La paz, un objetivo querido por todos, pero deseado por pocos.
Ya se había advertido la incertidumbre ante la encrucijada por causa de las lecturas antagónicas de nuestros líderes políticos y la anteposición de sus propósitos individuales a los colectivos, junto con el empleo de prácticas cuestionables para alcanzar y mantenerse en el poder.
Un cese en la belicosidad política es necesario para un ‘acuerdo nacional’ en lo fundamental, donde se menoscabe el deseo de la guerra para el usufructo y donde la efervescencia del egoísmo del hombre frente a la naturaleza, la competencia desigual y la depresión de los valores en una sociedad precaria en espiritualidad y ética sean lo único agonizante.
Lo que los colombianos no debemos olvidar es que la paz no es la ausencia de guerra, es el espacio multivectorial donde características de lenguaje, origen, sexo y costumbres son elementos dinámicos de riqueza y no fundamento de conflictos. Es un evento atemporal de elevada justicia y equidad, carente de relaciones de opresión, donde priman el respeto por las diferencias y la solución de conflictos es exenta de su paradigma violento.
La paz requerida subyace en el desarrollo sostenible y equitativo, en el respeto a los derechos humanos, en la gobernabilidad y en la toma de decisiones democráticas y requiere de un proceso educativo profundo y transversal donde las juventudes garantes de su sostenibilidad sean ciudadanos constructores de riqueza.

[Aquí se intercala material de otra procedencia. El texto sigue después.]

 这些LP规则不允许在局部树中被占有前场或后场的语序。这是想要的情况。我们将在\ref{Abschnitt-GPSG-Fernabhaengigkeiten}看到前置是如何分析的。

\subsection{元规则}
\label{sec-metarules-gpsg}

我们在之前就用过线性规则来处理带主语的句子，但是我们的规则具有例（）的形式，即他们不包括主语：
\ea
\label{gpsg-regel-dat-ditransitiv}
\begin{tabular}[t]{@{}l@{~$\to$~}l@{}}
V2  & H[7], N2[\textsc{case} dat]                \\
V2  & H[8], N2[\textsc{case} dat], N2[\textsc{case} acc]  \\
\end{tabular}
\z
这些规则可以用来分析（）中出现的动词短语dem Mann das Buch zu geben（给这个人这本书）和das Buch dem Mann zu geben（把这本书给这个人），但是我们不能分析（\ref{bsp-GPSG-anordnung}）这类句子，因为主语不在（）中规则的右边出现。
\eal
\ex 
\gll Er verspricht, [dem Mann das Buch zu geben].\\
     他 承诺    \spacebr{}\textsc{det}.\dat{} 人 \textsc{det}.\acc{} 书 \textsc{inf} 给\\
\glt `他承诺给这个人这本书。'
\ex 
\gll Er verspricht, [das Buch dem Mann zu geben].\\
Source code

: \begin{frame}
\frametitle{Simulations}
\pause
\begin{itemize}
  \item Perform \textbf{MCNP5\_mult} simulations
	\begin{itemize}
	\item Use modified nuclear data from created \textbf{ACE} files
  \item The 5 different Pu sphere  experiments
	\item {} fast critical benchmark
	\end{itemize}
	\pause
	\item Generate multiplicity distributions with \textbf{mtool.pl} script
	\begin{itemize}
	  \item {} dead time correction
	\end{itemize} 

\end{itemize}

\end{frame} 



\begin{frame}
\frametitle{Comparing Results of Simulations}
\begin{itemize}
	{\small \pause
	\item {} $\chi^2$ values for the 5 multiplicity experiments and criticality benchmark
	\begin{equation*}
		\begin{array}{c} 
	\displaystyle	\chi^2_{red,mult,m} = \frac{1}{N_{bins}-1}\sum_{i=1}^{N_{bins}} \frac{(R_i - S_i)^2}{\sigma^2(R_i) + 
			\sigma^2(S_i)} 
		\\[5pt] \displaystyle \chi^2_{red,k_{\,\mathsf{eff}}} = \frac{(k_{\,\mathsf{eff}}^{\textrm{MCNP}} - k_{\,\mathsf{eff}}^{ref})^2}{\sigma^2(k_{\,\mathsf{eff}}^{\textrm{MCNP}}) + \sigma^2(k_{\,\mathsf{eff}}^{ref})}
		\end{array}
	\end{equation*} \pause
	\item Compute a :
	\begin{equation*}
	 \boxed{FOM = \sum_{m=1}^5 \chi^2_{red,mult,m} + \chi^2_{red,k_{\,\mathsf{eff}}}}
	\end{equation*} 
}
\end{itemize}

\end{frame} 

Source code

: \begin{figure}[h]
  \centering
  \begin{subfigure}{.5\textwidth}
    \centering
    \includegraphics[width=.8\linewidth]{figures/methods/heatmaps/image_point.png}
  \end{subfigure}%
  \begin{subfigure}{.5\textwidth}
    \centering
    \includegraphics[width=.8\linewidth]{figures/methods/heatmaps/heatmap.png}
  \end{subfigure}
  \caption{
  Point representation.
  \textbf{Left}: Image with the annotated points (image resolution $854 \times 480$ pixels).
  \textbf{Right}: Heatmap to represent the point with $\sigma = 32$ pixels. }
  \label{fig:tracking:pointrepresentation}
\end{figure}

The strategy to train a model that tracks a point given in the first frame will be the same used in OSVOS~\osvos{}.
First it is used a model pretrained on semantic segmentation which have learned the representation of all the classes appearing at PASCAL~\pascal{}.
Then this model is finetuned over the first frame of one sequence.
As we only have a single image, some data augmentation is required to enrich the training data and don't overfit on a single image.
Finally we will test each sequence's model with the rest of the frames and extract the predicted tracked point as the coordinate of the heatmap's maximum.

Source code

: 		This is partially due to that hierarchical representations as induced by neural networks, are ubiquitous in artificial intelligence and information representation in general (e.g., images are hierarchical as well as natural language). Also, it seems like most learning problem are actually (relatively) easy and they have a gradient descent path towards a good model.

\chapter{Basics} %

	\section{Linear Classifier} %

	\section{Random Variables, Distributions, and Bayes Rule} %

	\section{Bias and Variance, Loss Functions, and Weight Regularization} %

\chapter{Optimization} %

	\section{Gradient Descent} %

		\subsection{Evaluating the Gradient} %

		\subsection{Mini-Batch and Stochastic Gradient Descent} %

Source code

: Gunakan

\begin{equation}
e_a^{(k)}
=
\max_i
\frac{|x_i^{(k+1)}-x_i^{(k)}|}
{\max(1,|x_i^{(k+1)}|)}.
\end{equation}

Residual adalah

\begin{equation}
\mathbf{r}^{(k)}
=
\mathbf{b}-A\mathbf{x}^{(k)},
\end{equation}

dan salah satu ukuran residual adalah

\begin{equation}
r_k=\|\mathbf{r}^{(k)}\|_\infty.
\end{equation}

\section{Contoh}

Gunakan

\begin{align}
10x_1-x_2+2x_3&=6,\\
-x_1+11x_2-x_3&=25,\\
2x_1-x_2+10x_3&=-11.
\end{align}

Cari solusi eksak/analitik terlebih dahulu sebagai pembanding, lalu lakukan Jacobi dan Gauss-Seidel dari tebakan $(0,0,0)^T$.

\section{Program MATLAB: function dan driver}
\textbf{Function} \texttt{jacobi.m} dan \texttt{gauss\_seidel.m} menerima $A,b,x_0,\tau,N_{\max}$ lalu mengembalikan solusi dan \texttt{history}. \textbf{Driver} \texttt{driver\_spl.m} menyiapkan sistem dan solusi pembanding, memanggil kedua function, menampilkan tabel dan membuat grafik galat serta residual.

En esta, las instituciones que rigen las transacciones cotidianas velan por una armonía social que exhorte a apalancar transformaciones mediante la cooperación y eviten la manipulación de mecanismos electorales, judiciales y mediáticos en procura del poder.
En el mundo florecen políticas con las que no podemos comulgar. La clase dirigente no solo debe prever que la corrupción que muchos habitúan les abre paso a otros modelos económicos, sino que quizás el nacionalismo empiece a encontrar un espacio en ese campo fértil de ignorancia abonado por la mentira. Y es que la mayor parte del territorio donde se votó por el Sí también es donde menos presencia estatal existe, mayores son los índices de necesidades básicas insatisfechas (NBI) y menos escuelas se construyen. Un cultivo propicio para de promoción de “alternativas” políticas.
Sin un alto el fuego político y la perpetuación de una guerra que produce réditos concentrados y costos distribuidos, un sistema educativo fallido ajeno al contrato social, es segura la eclosión de otros modelos de desarrollo que nos devuelven en el tiempo. El país aboga por debates públicos que propicien la solución civilizada de conflictos, la cultura, la educación, la participación política, la construcción social y colectiva de consensos y una memoria histórica que garantice la no repetición y la visibilización de víctimas.
En esto, los jóvenes tenemos un rol fundamental y quienes, como diría J. F. Isaza, ya están en la corrida del recuerdo deberán guiarnos hacia la Colombia que anhelamos enmarcada en una oportunidad histórica y un apoyo mundial aún vigente. Debemos ser quienes hacemos constante nuestro requerimiento de civismo, verdad y ética; en nuestra bandera debe primar una visión a largo plazo; y, mediante nuestro comportamiento y control de la gestión pública, reprochar desde la educación con narconovelas en franjas prime hasta la administración pública de problemas como fuente de negocios.
La construcción de una masa crítica que propicie estos cambios es la bandera fundamental de La Paz Querida, en donde jóvenes y adultos, llenos de esperanza y preocupados por una Colombia en el mediano y largo plazo, trabajan por una nueva ética social (ver www.lapazquerida.com).